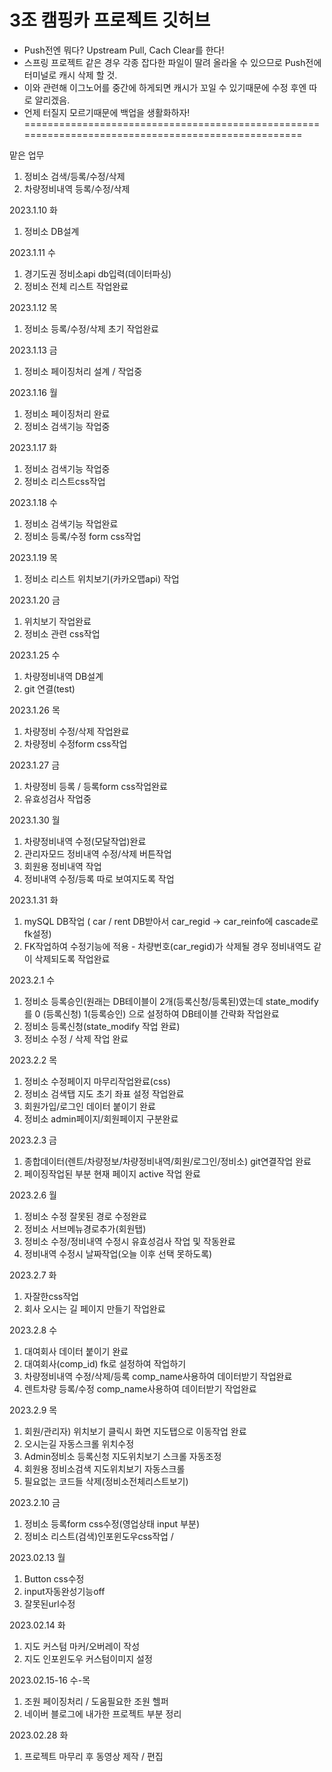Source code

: # 3조 캠핑카 프로젝트 깃허브
- Push전엔 뭐다? Upstream Pull, Cach Clear를 한다!
- 스프링 프로젝트 같은 경우 각종 잡다한 파일이 딸려 올라올 수 있으므로 Push전에 터미널로 캐시 삭제 할 것.
- 이와 관련해 이그노어를 중간에 하게되면 캐시가 꼬일 수 있기때문에 수정 후엔 따로 알리겠음.
- 언제 터질지 모르기때문에 백업을 생활화하자!
===================================================================================================

맡은 업무
1.	정비소 검색/등록/수정/삭제
2.	차량정비내역 등록/수정/삭제

2023.1.10 화
1.	정비소 DB설계

2023.1.11 수
1.	경기도권 정비소api db입력(데이터파싱)
2.	정비소 전체 리스트 작업완료
	
2023.1.12 목
1.	정비소 등록/수정/삭제 초기 작업완료

2023.1.13 금
1.	정비소 페이징처리 설계 / 작업중

2023.1.16 월
1.	정비소 페이징처리 완료
2.	정비소 검색기능 작업중

2023.1.17 화
1.	정비소 검색기능 작업중
2.	정비소 리스트css작업

2023.1.18 수
1.	정비소 검색기능 작업완료
2.	정비소 등록/수정 form css작업

2023.1.19 목
1.	정비소 리스트 위치보기(카카오맵api) 작업

2023.1.20 금
1.	위치보기 작업완료
2.	정비소 관련 css작업

2023.1.25 수
1.	차량정비내역 DB설계
2.	git 연결(test)

2023.1.26 목
1.	차량정비 수정/삭제 작업완료
2.	차량정비 수정form css작업

2023.1.27 금
1.	차량정비 등록 / 등록form css작업완료
2.	유효성검사 작업중

2023.1.30 월
1.	차량정비내역 수정(모달작업)완료
2.	관리자모드 정비내역 수정/삭제 버튼작업
3.	회원용 정비내역 작업
4.	정비내역 수정/등록 따로 보여지도록 작업

2023.1.31 화
1.	mySQL DB작업 ( car / rent DB받아서 car_regid -> car_reinfo에 cascade로 fk설정)
2.	FK작업하여 수정기능에 적용 - 차량번호(car_regid)가 삭제될 경우 정비내역도 같이 삭제되도록 작업완료

2023.2.1 수
1.	정비소 등록승인(원래는 DB테이블이 2개(등록신청/등록된)였는데 state_modify를 0 (등록신청) 1(등록승인) 으로 설정하여 DB테이블 간략화 작업완료
2.	정비소 등록신청(state_modify 작업 완료)
3.	정비소 수정 / 삭제 작업 완료

2023.2.2 목
1.	정비소 수정페이지 마무리작업완료(css)
2.	정비소 검색탭 지도 초기 좌표 설정 작업완료
3.	회원가입/로그인 데이터 붙이기 완료
4.	정비소 admin페이지/회원페이지 구분완료

2023.2.3 금
1.	종합데이터(렌트/차량정보/차량정비내역/회원/로그인/정비소) git연결작업 완료
2.	페이징작업된 부분 현재 페이지 active 작업 완료

2023.2.6 월
1.	정비소 수정 잘못된 경로 수정완료
2.	정비소 서브메뉴경로추가(회원탭)
3.	정비소 수정/정비내역 수정시 유효성검사 작업 및 작동완료
4.	정비내역 수정시 날짜작업(오늘 이후 선택 못하도록)

2023.2.7 화
1.	자잘한css작업
2.	회사 오시는 길 페이지 만들기 작업완료

2023.2.8 수
1.	대여회사 데이터 붙이기 완료
2.	대여회사(comp_id) fk로 설정하여 작업하기
3.	차량정비내역 수정/삭제/등록 comp_name사용하여 데이터받기 작업완료
4.	렌트차량 등록/수정 comp_name사용하여 데이터받기 작업완료

2023.2.9 목
1.	회원/관리자) 위치보기 클릭시 화면 지도탭으로 이동작업 완료
2.	오시는길 자동스크롤 위치수정
3.	Admin정비소 등록신청 지도위치보기 스크롤 자동조정
4.	회원용 정비소검색 지도위치보기 자동스크롤
5.	필요없는 코드들 삭제(정비소전체리스트보기)

2023.2.10 금
1.	정비소 등록form css수정(영업상태 input 부분)
2.	정비소 리스트(검색)인포윈도우css작업 / 

2023.02.13 월
1.	Button css수정
2.	input자동완성기능off
3.	잘못된url수정

2023.02.14 화
1.	지도 커스텀 마커/오버레이 작성
2.	지도 인포윈도우 커스텀이미지 설정

2023.02.15-16 수-목
1.	조원 페이징처리 / 도움필요한 조원 헬퍼
2.	네이버 블로그에 내가한 프로젝트 부분 정리

2023.02.28 화
1.	프로젝트 마무리 후 동영상 제작 / 편집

Your task: The reply must hold every line above exactly as written and none of the pictures.

Exercise output:
Source code

: # 3조 캠핑카 프로젝트 깃허브
- Push전엔 뭐다? Upstream Pull, Cach Clear를 한다!
- 스프링 프로젝트 같은 경우 각종 잡다한 파일이 딸려 올라올 수 있으므로 Push전에 터미널로 캐시 삭제 할 것.
- 이와 관련해 이그노어를 중간에 하게되면 캐시가 꼬일 수 있기때문에 수정 후엔 따로 알리겠음.
- 언제 터질지 모르기때문에 백업을 생활화하자!
===================================================================================================

맡은 업무
1.	정비소 검색/등록/수정/삭제
2.	차량정비내역 등록/수정/삭제

2023.1.10 화
1.	정비소 DB설계

2023.1.11 수
1.	경기도권 정비소api db입력(데이터파싱)
2.	정비소 전체 리스트 작업완료
	
2023.1.12 목
1.	정비소 등록/수정/삭제 초기 작업완료

2023.1.13 금
1.	정비소 페이징처리 설계 / 작업중

2023.1.16 월
1.	정비소 페이징처리 완료
2.	정비소 검색기능 작업중

2023.1.17 화
1.	정비소 검색기능 작업중
2.	정비소 리스트css작업

2023.1.18 수
1.	정비소 검색기능 작업완료
2.	정비소 등록/수정 form css작업

2023.1.19 목
1.	정비소 리스트 위치보기(카카오맵api) 작업

2023.1.20 금
1.	위치보기 작업완료
2.	정비소 관련 css작업

2023.1.25 수
1.	차량정비내역 DB설계
2.	git 연결(test)

2023.1.26 목
1.	차량정비 수정/삭제 작업완료
2.	차량정비 수정form css작업

2023.1.27 금
1.	차량정비 등록 / 등록form css작업완료
2.	유효성검사 작업중

2023.1.30 월
1.	차량정비내역 수정(모달작업)완료
2.	관리자모드 정비내역 수정/삭제 버튼작업
3.	회원용 정비내역 작업
4.	정비내역 수정/등록 따로 보여지도록 작업

2023.1.31 화
1.	mySQL DB작업 ( car / rent DB받아서 car_regid -> car_reinfo에 cascade로 fk설정)
2.	FK작업하여 수정기능에 적용 - 차량번호(car_regid)가 삭제될 경우 정비내역도 같이 삭제되도록 작업완료

2023.2.1 수
1.	정비소 등록승인(원래는 DB테이블이 2개(등록신청/등록된)였는데 state_modify를 0 (등록신청) 1(등록승인) 으로 설정하여 DB테이블 간략화 작업완료
2.	정비소 등록신청(state_modify 작업 완료)
3.	정비소 수정 / 삭제 작업 완료

2023.2.2 목
1.	정비소 수정페이지 마무리작업완료(css)
2.	정비소 검색탭 지도 초기 좌표 설정 작업완료
3.	회원가입/로그인 데이터 붙이기 완료
4.	정비소 admin페이지/회원페이지 구분완료

2023.2.3 금
1.	종합데이터(렌트/차량정보/차량정비내역/회원/로그인/정비소) git연결작업 완료
2.	페이징작업된 부분 현재 페이지 active 작업 완료

2023.2.6 월
1.	정비소 수정 잘못된 경로 수정완료
2.	정비소 서브메뉴경로추가(회원탭)
3.	정비소 수정/정비내역 수정시 유효성검사 작업 및 작동완료
4.	정비내역 수정시 날짜작업(오늘 이후 선택 못하도록)

2023.2.7 화
1.	자잘한css작업
2.	회사 오시는 길 페이지 만들기 작업완료

2023.2.8 수
1.	대여회사 데이터 붙이기 완료
2.	대여회사(comp_id) fk로 설정하여 작업하기
3.	차량정비내역 수정/삭제/등록 comp_name사용하여 데이터받기 작업완료
4.	렌트차량 등록/수정 comp_name사용하여 데이터받기 작업완료

2023.2.9 목
1.	회원/관리자) 위치보기 클릭시 화면 지도탭으로 이동작업 완료
2.	오시는길 자동스크롤 위치수정
3.	Admin정비소 등록신청 지도위치보기 스크롤 자동조정
4.	회원용 정비소검색 지도위치보기 자동스크롤
5.	필요없는 코드들 삭제(정비소전체리스트보기)

2023.2.10 금
1.	정비소 등록form css수정(영업상태 input 부분)
2.	정비소 리스트(검색)인포윈도우css작업 / 

2023.02.13 월
1.	Button css수정
2.	input자동완성기능off
3.	잘못된url수정

2023.02.14 화
1.	지도 커스텀 마커/오버레이 작성
2.	지도 인포윈도우 커스텀이미지 설정

2023.02.15-16 수-목
1.	조원 페이징처리 / 도움필요한 조원 헬퍼
2.	네이버 블로그에 내가한 프로젝트 부분 정리

2023.02.28 화
1.	프로젝트 마무리 후 동영상 제작 / 편집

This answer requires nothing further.